Assigned task: Every entry should be reproduced precisely, with each picture left out.

Records:
»»

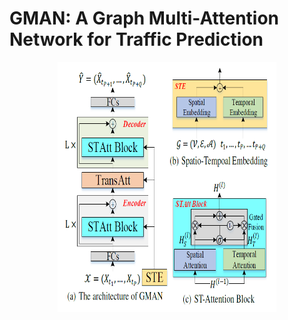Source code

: # GMAN: A Graph Multi-Attention Network for Traffic Prediction

<p align="center">
  <img width="350" height="400" src=./figure/GMAN.png>
</p>


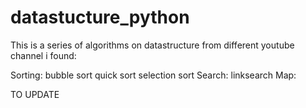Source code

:# datastucture_python
This is a series of algorithms on datastructure from different youtube channel i found:

Sorting:
  bubble sort
  quick sort
  selection sort
Search:
  linksearch
 Map:
 
 TO UPDATE
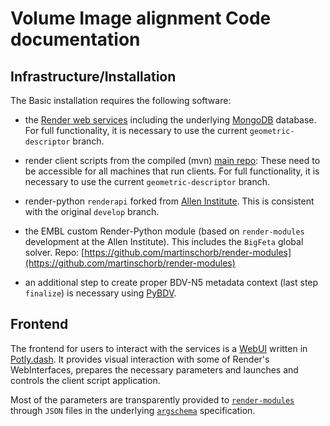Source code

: # Volume Image alignment Code documentation

## Infrastructure/Installation

The Basic installation requires the following software:

- the [Render web services](https://github.com/saalfeldlab/render) including the underlying [MongoDB](https://www.mongodb.com/) database. For full functionality, it is necessary to use the current `geometric-descriptor` branch.

- render client scripts from the compiled (mvn) [main repo](https://github.com/saalfeldlab/render): These need to be accessible for all machines that run clients.  For full functionality, it is necessary to use the current `geometric-descriptor` branch.

- render-python `renderapi` forked from [Allen Institute](https://github.com/martinschorb/render-python). This is consistent with the original `develop` branch.

- the EMBL custom Render-Python module (based on `render-modules` development at the Allen Institute). This includes the `BigFeta` global solver.
Repo: [https://github.com/martinschorb/render-modules](https://github.com/martinschorb/render-modules)

- an additional step to create proper BDV-N5 metadata context (last step  `finalize`) is necessary using [PyBDV](https://github.com/constantinpape/pybdv).

## Frontend

The frontend for users to interact with the services is a [WebUI](dash.md) written in [Potly.dash](https://dash.plotly.com/). It provides visual interaction with some of Render's WebInterfaces, prepares the necessary parameters and launches and controls the client script application.

Most of the parameters are transparently provided to [`render-modules`](https://github.com/martinschorb/render-modules) through `JSON` files in the underlying [`argschema`](https://github.com/AllenInstitute/argschema) specification.

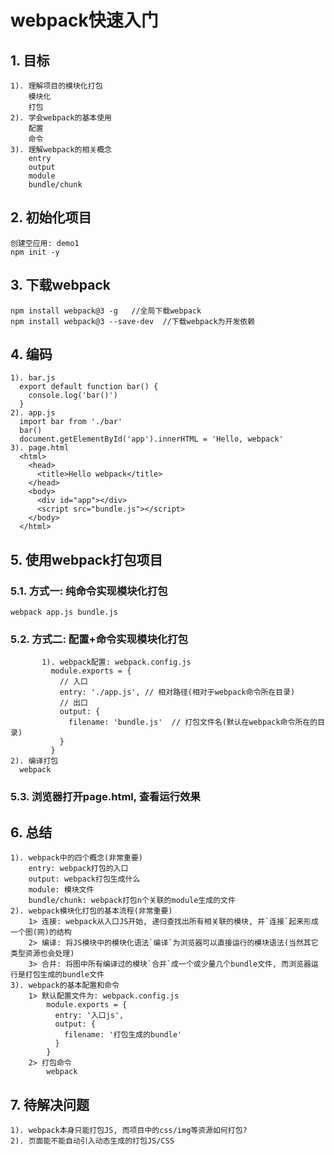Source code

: # webpack快速入门
## 1. 目标
    1). 理解项目的模块化打包
        模块化
        打包
    2). 学会webpack的基本使用
        配置
        命令
    3). 理解webpack的相关概念
        entry
        output
        module
        bundle/chunk
           
## 2. 初始化项目
    创建空应用: demo1
    npm init -y
    
## 3. 下载webpack
    npm install webpack@3 -g   //全局下载webpack
    npm install webpack@3 --save-dev  //下载webpack为开发依赖
    
## 4. 编码
    1). bar.js
      export default function bar() {
        console.log('bar()')
      }
    2). app.js
      import bar from './bar'
      bar()
      document.getElementById('app').innerHTML = 'Hello, webpack'
    3). page.html
      <html>
        <head>
          <title>Hello webpack</title>
        </head>
        <body>
          <div id="app"></div>
          <script src="bundle.js"></script>
        </body>
      </html>
      
## 5. 使用webpack打包项目
### 5.1. 方式一: 纯命令实现模块化打包
	webpack app.js bundle.js
### 5.2. 方式二: 配置+命令实现模块化打包
           1). webpack配置: webpack.config.js
             module.exports = {
               // 入口
               entry: './app.js', // 相对路径(相对于webpack命令所在目录)
               // 出口
               output: {
                 filename: 'bundle.js'  // 打包文件名(默认在webpack命令所在的目录)
               }
             }
    2). 编译打包
      webpack
### 5.3. 浏览器打开page.html, 查看运行效果

## 6. 总结
    1). webpack中的四个概念(非常重要)
        entry: webpack打包的入口
        output: webpack打包生成什么
        module: 模块文件
        bundle/chunk: webpack打包n个关联的module生成的文件
    2). webpack模块化打包的基本流程(非常重要)
		1> 连接: webpack从入口JS开始, 递归查找出所有相关联的模块, 并`连接`起来形成一个图(网)的结构
        2> 编译: 将JS模块中的模块化语法`编译`为浏览器可以直接运行的模块语法(当然其它类型资源也会处理)
		3> 合并: 将图中所有编译过的模块`合并`成一个或少量几个bundle文件, 而浏览器运行是打包生成的bundle文件
    3). webpack的基本配置和命令
        1> 默认配置文件为: webpack.config.js
            module.exports = {
              entry: '入口js',
              output: {
                filename: '打包生成的bundle'
              }
            }
        2> 打包命令
            webpack

## 7. 待解决问题
    1). webpack本身只能打包JS, 而项目中的css/img等资源如何打包?
    2). 页面能不能自动引入动态生成的打包JS/CSS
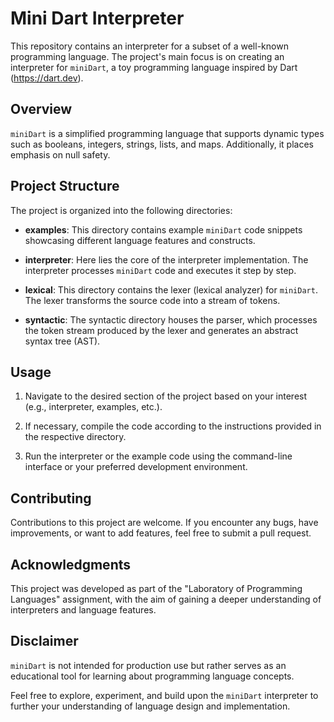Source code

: # Mini Dart Interpreter

This repository contains an interpreter for a subset of a well-known programming language. The project's main focus is on creating an interpreter for `miniDart`, a toy programming language inspired by Dart (https://dart.dev).

## Overview

`miniDart` is a simplified programming language that supports dynamic types such as booleans, integers, strings, lists, and maps. Additionally, it places emphasis on null safety.

## Project Structure

The project is organized into the following directories:

- **examples**: This directory contains example `miniDart` code snippets showcasing different language features and constructs.

- **interpreter**: Here lies the core of the interpreter implementation. The interpreter processes `miniDart` code and executes it step by step.

- **lexical**: This directory contains the lexer (lexical analyzer) for `miniDart`. The lexer transforms the source code into a stream of tokens.

- **syntactic**: The syntactic directory houses the parser, which processes the token stream produced by the lexer and generates an abstract syntax tree (AST).

## Usage

1. Navigate to the desired section of the project based on your interest (e.g., interpreter, examples, etc.).

2. If necessary, compile the code according to the instructions provided in the respective directory.

3. Run the interpreter or the example code using the command-line interface or your preferred development environment.

## Contributing

Contributions to this project are welcome. If you encounter any bugs, have improvements, or want to add features, feel free to submit a pull request.

## Acknowledgments

This project was developed as part of the "Laboratory of Programming Languages" assignment, with the aim of gaining a deeper understanding of interpreters and language features.

## Disclaimer

`miniDart` is not intended for production use but rather serves as an educational tool for learning about programming language concepts.

Feel free to explore, experiment, and build upon the `miniDart` interpreter to further your understanding of language design and implementation.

««

Output:
Source code

: # GMAN: A Graph Multi-Attention Network for Traffic Prediction

<p align="center">
  <img width="350" height="400" src=./figure/GMAN.png>
</p>


Source code

:# datastucture_python
This is a series of algorithms on datastructure from different youtube channel i found:

Sorting:
  bubble sort
  quick sort
  selection sort
Search:
  linksearch
 Map:
 
 TO UPDATE
Source code

: # Volume Image alignment Code documentation

## Infrastructure/Installation

The Basic installation requires the following software:

- the [Render web services](https://github.com/saalfeldlab/render) including the underlying [MongoDB](https://www.mongodb.com/) database. For full functionality, it is necessary to use the current `geometric-descriptor` branch.

- render client scripts from the compiled (mvn) [main repo](https://github.com/saalfeldlab/render): These need to be accessible for all machines that run clients.  For full functionality, it is necessary to use the current `geometric-descriptor` branch.

- render-python `renderapi` forked from [Allen Institute](https://github.com/martinschorb/render-python). This is consistent with the original `develop` branch.

- the EMBL custom Render-Python module (based on `render-modules` development at the Allen Institute). This includes the `BigFeta` global solver.
Repo: [https://github.com/martinschorb/render-modules](https://github.com/martinschorb/render-modules)

- an additional step to create proper BDV-N5 metadata context (last step  `finalize`) is necessary using [PyBDV](https://github.com/constantinpape/pybdv).

## Frontend

The frontend for users to interact with the services is a [WebUI](dash.md) written in [Potly.dash](https://dash.plotly.com/). It provides visual interaction with some of Render's WebInterfaces, prepares the necessary parameters and launches and controls the client script application.

Most of the parameters are transparently provided to [`render-modules`](https://github.com/martinschorb/render-modules) through `JSON` files in the underlying [`argschema`](https://github.com/AllenInstitute/argschema) specification.

Source code

: # webpack快速入门
## 1. 目标
    1). 理解项目的模块化打包
        模块化
        打包
    2). 学会webpack的基本使用
        配置
        命令
    3). 理解webpack的相关概念
        entry
        output
        module
        bundle/chunk
           
## 2. 初始化项目
    创建空应用: demo1
    npm init -y
    
## 3. 下载webpack
    npm install webpack@3 -g   //全局下载webpack
    npm install webpack@3 --save-dev  //下载webpack为开发依赖
    
## 4. 编码
    1). bar.js
      export default function bar() {
        console.log('bar()')
      }
    2). app.js
      import bar from './bar'
      bar()
      document.getElementById('app').innerHTML = 'Hello, webpack'
    3). page.html
      <html>
        <head>
          <title>Hello webpack</title>
        </head>
        <body>
          <div id="app"></div>
          <script src="bundle.js"></script>
        </body>
      </html>
      
## 5. 使用webpack打包项目
### 5.1. 方式一: 纯命令实现模块化打包
	webpack app.js bundle.js
### 5.2. 方式二: 配置+命令实现模块化打包
           1). webpack配置: webpack.config.js
             module.exports = {
               // 入口
               entry: './app.js', // 相对路径(相对于webpack命令所在目录)
               // 出口
               output: {
                 filename: 'bundle.js'  // 打包文件名(默认在webpack命令所在的目录)
               }
             }
    2). 编译打包
      webpack
### 5.3. 浏览器打开page.html, 查看运行效果

## 6. 总结
    1). webpack中的四个概念(非常重要)
        entry: webpack打包的入口
        output: webpack打包生成什么
        module: 模块文件
        bundle/chunk: webpack打包n个关联的module生成的文件
    2). webpack模块化打包的基本流程(非常重要)
		1> 连接: webpack从入口JS开始, 递归查找出所有相关联的模块, 并`连接`起来形成一个图(网)的结构
        2> 编译: 将JS模块中的模块化语法`编译`为浏览器可以直接运行的模块语法(当然其它类型资源也会处理)
		3> 合并: 将图中所有编译过的模块`合并`成一个或少量几个bundle文件, 而浏览器运行是打包生成的bundle文件
    3). webpack的基本配置和命令
        1> 默认配置文件为: webpack.config.js
            module.exports = {
              entry: '入口js',
              output: {
                filename: '打包生成的bundle'
              }
            }
        2> 打包命令
            webpack

## 7. 待解决问题
    1). webpack本身只能打包JS, 而项目中的css/img等资源如何打包?
    2). 页面能不能自动引入动态生成的打包JS/CSS
Source code

: # Mini Dart Interpreter

This repository contains an interpreter for a subset of a well-known programming language. The project's main focus is on creating an interpreter for `miniDart`, a toy programming language inspired by Dart (https://dart.dev).

## Overview

`miniDart` is a simplified programming language that supports dynamic types such as booleans, integers, strings, lists, and maps. Additionally, it places emphasis on null safety.

## Project Structure

The project is organized into the following directories:

- **examples**: This directory contains example `miniDart` code snippets showcasing different language features and constructs.

- **interpreter**: Here lies the core of the interpreter implementation. The interpreter processes `miniDart` code and executes it step by step.

- **lexical**: This directory contains the lexer (lexical analyzer) for `miniDart`. The lexer transforms the source code into a stream of tokens.

- **syntactic**: The syntactic directory houses the parser, which processes the token stream produced by the lexer and generates an abstract syntax tree (AST).

## Usage

1. Navigate to the desired section of the project based on your interest (e.g., interpreter, examples, etc.).

2. If necessary, compile the code according to the instructions provided in the respective directory.

3. Run the interpreter or the example code using the command-line interface or your preferred development environment.

## Contributing

Contributions to this project are welcome. If you encounter any bugs, have improvements, or want to add features, feel free to submit a pull request.

## Acknowledgments

This project was developed as part of the "Laboratory of Programming Languages" assignment, with the aim of gaining a deeper understanding of interpreters and language features.

## Disclaimer

`miniDart` is not intended for production use but rather serves as an educational tool for learning about programming language concepts.

Feel free to explore, experiment, and build upon the `miniDart` interpreter to further your understanding of language design and implementation.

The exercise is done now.